Factors fueling high oil prices
In an interview with Vanguard, the Chief Executive Officer, Centre for the Promotion of Private Enterprise, Dr. Muda Yusuf, attributed the rising oil prices to the opening of the Chinese economy after the coronavirus pandemic.
He said China started to consume less oil during the era of the pandemic that witnessed the shutdown of many industries powered by fossil fuel.
He said: “First, one major factor affecting the high crude prices is China. For some time, China was struggling with the lingering effect of COVID’19.
‘’But right now, the nation is fully open, and generally, the Chinese economy has a lot of influence on the market, because of the size of the economy and the relationship between their economic activities and the demand for energy. The opening of China is a major factor that drives the market.
“Second, we also have other issues, especially Ukraine and Russia conflict which have not abated, but rather getting worse.
‘’With all the sanctions imposed, they have an effect on Russia’s crude supply which is been cut down. The war is getting more intense and the sanctions are not to be lifted any time soon. The low supply is also an issue that has led to the high crude prices.”
Sustainability of oil prices, budget
On sustainability, Yusuf said: “The prices are sustainable. Projections for the remaining part of 2023 have it that prices would hover around $70 and $80 per barrel. The two factors are likely to sustain the price trajectory.

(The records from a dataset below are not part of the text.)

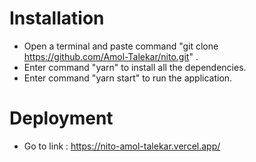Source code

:# Installation
- Open a terminal and paste command "git clone https://github.com/Amol-Talekar/nito.git" .
- Enter command "yarn" to install all the dependencies.
- Enter command "yarn start" to run the application.

# Deployment
- Go to link : https://nito-amol-talekar.vercel.app/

“It will impact positively on the budget. Despite production issues, Nigeria stands to generate more revenue for the execution of the budget. In fact, we might record excess revenue and build our reserves if we are able to increase production. If we improve on our output, we will be a beneficiary of the higher oil price.”
Executive Director of Emmanuel Egbogal Foundation, Professor Wumi Iledare, said oil prices would remain high in the remaining part of 2023.

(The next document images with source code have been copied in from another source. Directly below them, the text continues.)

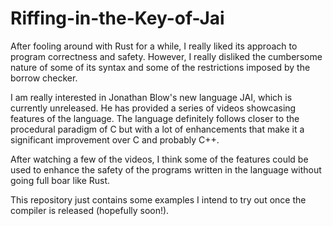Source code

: # Riffing-in-the-Key-of-Jai

After fooling around with Rust for a while, I really liked its approach to program correctness and safety. However, I really disliked the cumbersome nature of some of its syntax and some of the restrictions imposed by the borrow checker.

I am really interested in Jonathan Blow's new language JAI, which is currently unreleased. He has provided a series of videos showcasing features of the language. The language definitely follows closer to the procedural paradigm of C but with a lot of enhancements that make it a significant improvement over C and probably C++. 

After watching a few of the videos, I think some of the features could be used to enhance the safety of the programs written in the language without going full boar like Rust.

This repository just contains some examples I intend to try out once the compiler is released (hopefully soon!).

He said: “Despite the issues and problems staring the market in the face, this is just a blip; the trend in crude oil prices is upward bound.”
OPEC still monitoring market
Checks by Vanguard further indicated that OPEC and its allies, popularly known as OPEC+, were still monitoring the oil market and targeted making new interventions.
Recent intervention
Last week, OPEC+ reviewed the crude oil production data for the months of January and February 2023 and noted the overall conformity for participating OPEC and non-OPEC countries of the Declaration of Cooperation, DoC.
A statement obtained by Vanguard weekend said: “The committee reviewed the crude oil production data for the months of January and February 2023 and noted the overall conformity for participating OPEC and non-OPEC countries of the Declaration of Cooperation, DoC.
“The Members of the JMMC reaffirmed their commitment to the DoC which extends to the end of 2023 as decided at the 33rd OPEC and non-OPEC Ministerial Meeting, ONOMM, on October 5, 2022, and urged all participating countries to achieve full conformity and adhere to the compensation mechanism.
“The meeting noted the following voluntary production adjustment announced on April 2, 2023, by Saudi Arabia (500 thousand b/d); Iraq (211 thousand b/d); United Arab Emirates (144 thousand b/d); Kuwait (128 thousand b/d); Kazakhstan (78 thousand b/d); Algeria (48 thousand b/d); Oman (40 thousand b/d); and Gabon (8 thousand b/d) starting May until the end of 2023.
‘’These will be in addition to the production adjustments decided at the 33rd OPEC and non-OPEC Ministerial Meeting.
“The above will be in addition to the announced voluntary adjustment by the Russian federation of 500 thousand barrels per day until the end of 2023, which will be from the average production levels as assessed by the secondary sources for the month of February 2023.
“Accordingly, this will bring the total additional voluntary production adjustments by the above-mentioned countries to 1.66 million b/d. The Meeting noted that this is a precautionary measure aimed at supporting the stability of the oil market.”